A good CFO always takes a long-term view, developing plans that will serve you 3-5 years into the future. So first, they analyze your company’s financial situation and work with your executive team to establish challenging yet attainable goals and a system for measuring progress. Then, they check in each month to look at how the company is doing compared to its targets so they can help you make strategic decisions about hiring, pricing, and investments to ensure that you stay on track.

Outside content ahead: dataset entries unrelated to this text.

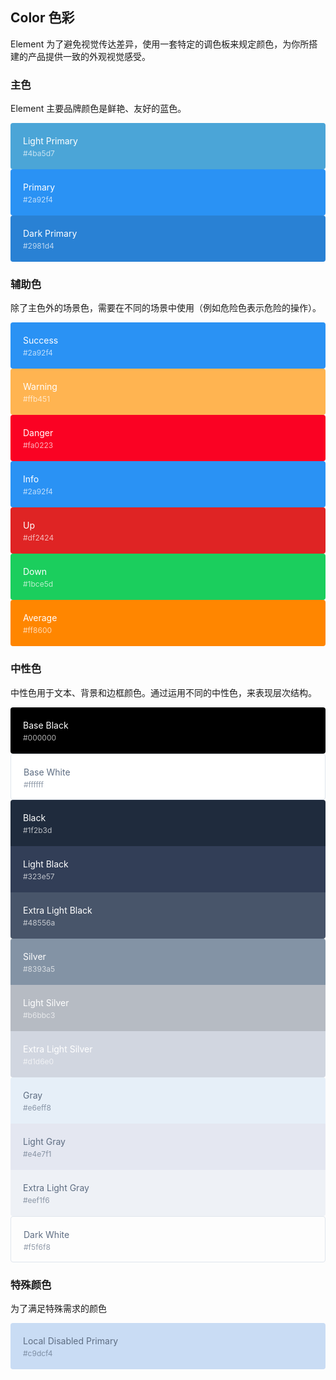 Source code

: <style>
  .demo-color-box {
    border-radius: 4px;
    padding: 20px;
    height: 74px;
    box-sizing: border-box;
    color: #fff;
    font-size: 14px;

    & .value {
      font-size: 12px;
      opacity: 0.69;
      line-height: 24px;
    }
  }
  .demo-color-box-group {
    .demo-color-box {
      border-radius: 0;
    }
    .demo-color-box:first-child {
      border-radius: 4px 4px 0 0;
    }
    .demo-color-box:last-child {
      border-radius: 0 0 4px 4px;
    }
  }

  .bg-primary-light {
    background-color: #4ba5d7;
  }
  .bg-primary {
    background-color: #2a92f4;
  }
  .bg-primary-dark {
    background-color: #2981d4;
  }

  .bg-success {
    background-color: #2a92f4;
  }
  .bg-warning {
    background-color: #ffb451;
  }
  .bg-danger {
    background-color: #fa0223;
  }
  .bg-info {
    background-color: #2a92f4;
  }
  .bg-up {
    background-color: #df2424;
  }
  .bg-down {
    background-color: #1bce5d;
  }
  .bg-average {
    background-color: #ff8600;
  }

  .bg-base-black {
    background-color: #000000;
  }
  .bg-base-white {
    background-color: #ffffff;
  }

  .bg-black {
    background-color: #1f2b3d;
  }
  .bg-black-light {
    background-color: #323e57;
  }
  .bg-black-lighter {
    background-color: #48556a;
  }

  .bg-silver {
    background-color: #8393a5;
  }
  .bg-silver-light {
    background-color: #b6bbc3;
  }
  .bg-silver-lighter {
    background-color: #d1d6e0;
  }

  .bg-gray {
    background-color: #e6eff8;
  }
  .bg-gray-light {
    background-color: #e4e7f1;
  }
  .bg-gray-lighter {
    background-color: #eef1f6;
  }

  .bg-white-dark {
    background-color: #f5f6f8;
  }

  .bg-local-disabled-primary {
    background-color: #c9dcf4;
  }

  .color-gray {
    color: #5e6d82;
  }
</style>

## Color 色彩

Element 为了避免视觉传达差异，使用一套特定的调色板来规定颜色，为你所搭建的产品提供一致的外观视觉感受。

### 主色

Element 主要品牌颜色是鲜艳、友好的蓝色。

<el-row :gutter="12">
  <el-col :span="8">
    <div class="demo-color-box bg-primary-light">Light Primary<div class="value">#4ba5d7</div></div>
  </el-col>
  <el-col :span="8">
    <div class="demo-color-box bg-primary">Primary<div class="value">#2a92f4</div></div>
  </el-col>
  <el-col :span="8">
    <div class="demo-color-box bg-primary-dark">Dark Primary<div class="value">#2981d4</div></div>
  </el-col>
</el-row>

### 辅助色

除了主色外的场景色，需要在不同的场景中使用（例如危险色表示危险的操作）。

<el-row :gutter="12" style="margin-bottom: 5px;">
  <el-col :span="6">
    <div class="demo-color-box bg-success">Success<div class="value">#2a92f4</div></div>
  </el-col>
  <el-col :span="6">
    <div class="demo-color-box bg-warning">Warning<div class="value">#ffb451</div></div>
  </el-col>
  <el-col :span="6">
    <div class="demo-color-box bg-danger">Danger<div class="value">#fa0223</div></div>
  </el-col>
</el-row>
<el-row :gutter="12">
  <el-col :span="6">
    <div class="demo-color-box bg-info">Info<div class="value">#2a92f4</div></div>
  </el-col>
  <el-col :span="6">
    <div class="demo-color-box bg-up">Up<div class="value">#df2424</div></div>
  </el-col>
  <el-col :span="6">
    <div class="demo-color-box bg-down">Down<div class="value">#1bce5d</div></div>
  </el-col>
  <el-col :span="6">
    <div class="demo-color-box bg-average">Average<div class="value">#ff8600</div></div>
  </el-col>
</el-row>

### 中性色

中性色用于文本、背景和边框颜色。通过运用不同的中性色，来表现层次结构。

<el-row :gutter="12" style="margin-bottom: 5px;">
  <el-col :span="6">
    <div class="demo-color-box bg-base-black">Base Black<div class="value">#000000</div></div>
  </el-col>
  <el-col :span="6">
    <div class="demo-color-box color-gray bg-base-white" style="border: 1px solid rgb(224, 230, 237);">Base White<div class="value">#ffffff</div></div>
  </el-col>
</el-row>
<el-row :gutter="12" style="margin-bottom: 5px;">
  <el-col :span="6">
    <div class="demo-color-box-group">
      <div class="demo-color-box bg-black">Black<div class="value">#1f2b3d</div></div>
      <div class="demo-color-box bg-black-light">Light Black<div class="value">#323e57</div></div>
      <div class="demo-color-box bg-black-lighter">Extra Light Black<div class="value">#48556a</div></div>
    </div>
  </el-col>
  <el-col :span="6">
    <div class="demo-color-box-group">
      <div class="demo-color-box bg-silver">Silver<div class="value">#8393a5</div></div>
      <div class="demo-color-box bg-silver-light">Light Silver<div class="value">#b6bbc3</div></div>
      <div class="demo-color-box bg-silver-lighter">Extra Light Silver<div class="value">#d1d6e0</div></div>
    </div>
  </el-col>
  <el-col :span="6">
    <div class="demo-color-box-group">
      <div class="demo-color-box color-gray bg-gray">Gray<div class="value">#e6eff8</div></div>
      <div class="demo-color-box color-gray bg-gray-light">Light Gray<div class="value">#e4e7f1</div></div>
      <div class="demo-color-box color-gray bg-gray-lighter">Extra Light Gray<div class="value">#eef1f6</div></div>
    </div>
  </el-col>
</el-row>
<el-row :gutter="12">
  <el-col :span="6">
    <div class="demo-color-box color-gray bg-dark-white" style="border: 1px solid rgb(224, 230, 237);">Dark White<div class="value">#f5f6f8</div></div>
  </el-col>
</el-row>

### 特殊颜色

为了满足特殊需求的颜色

<el-row :gutter="12">
  <el-col :span="6">
    <div class="demo-color-box color-gray bg-local-disabled-primary">Local Disabled Primary<div class="value">#c9dcf4</div></div>
  </el-col>
</el-row>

Financial Infrastructure Development

Besides financial planning, a CFO can help you build the financial infrastructure you need to grow and scale. That means they could engage in any number of activities that keep your organization running smoothly, such as:

  • Developing sensible hiring plans.
  • Selecting and implementing technology.
  • Building effective policies and procedures.
  • Creating a solid and repeatable financial budgeting and forecasting process.
  • Establishing systems for tracking your key performance indicators (KPIs) and managing cash flows.

Team Leadership

Professionals brainstorming to illustrate "finance and accounting team."

As the senior finance and accounting team member, your CFO is ultimately responsible for your financial reporting and analysis functions. Therefore, they hire, train, and lead the staff you need to get it all done. Over time, this could include a myriad of functions.

Initially, however, they will manage your company’s accounting team and do much of the financial analysis themself to translate that data into meaningful insights. They will also be the primary point of contact for external financial partners, like your tax advisor, bankers, and investors.

Special Projects

Many business owners hire outsourced CFOs to solve one-off financial problems or to manage special projects when they lack in-house expertise or want a fresh perspective. For example, you might periodically ask an outsourced CFO to review your financials and weigh in on your short and long-term growth strategies. Other projects that required specialized knowledge include:

  • Raising capital.
  • Mergers and acquisitions.
  • Accounting system overhauls.
  • External audits.
  • Identifying and addressing complex cash flow or operational issues.
  • Restructuring and corporate bankruptcies.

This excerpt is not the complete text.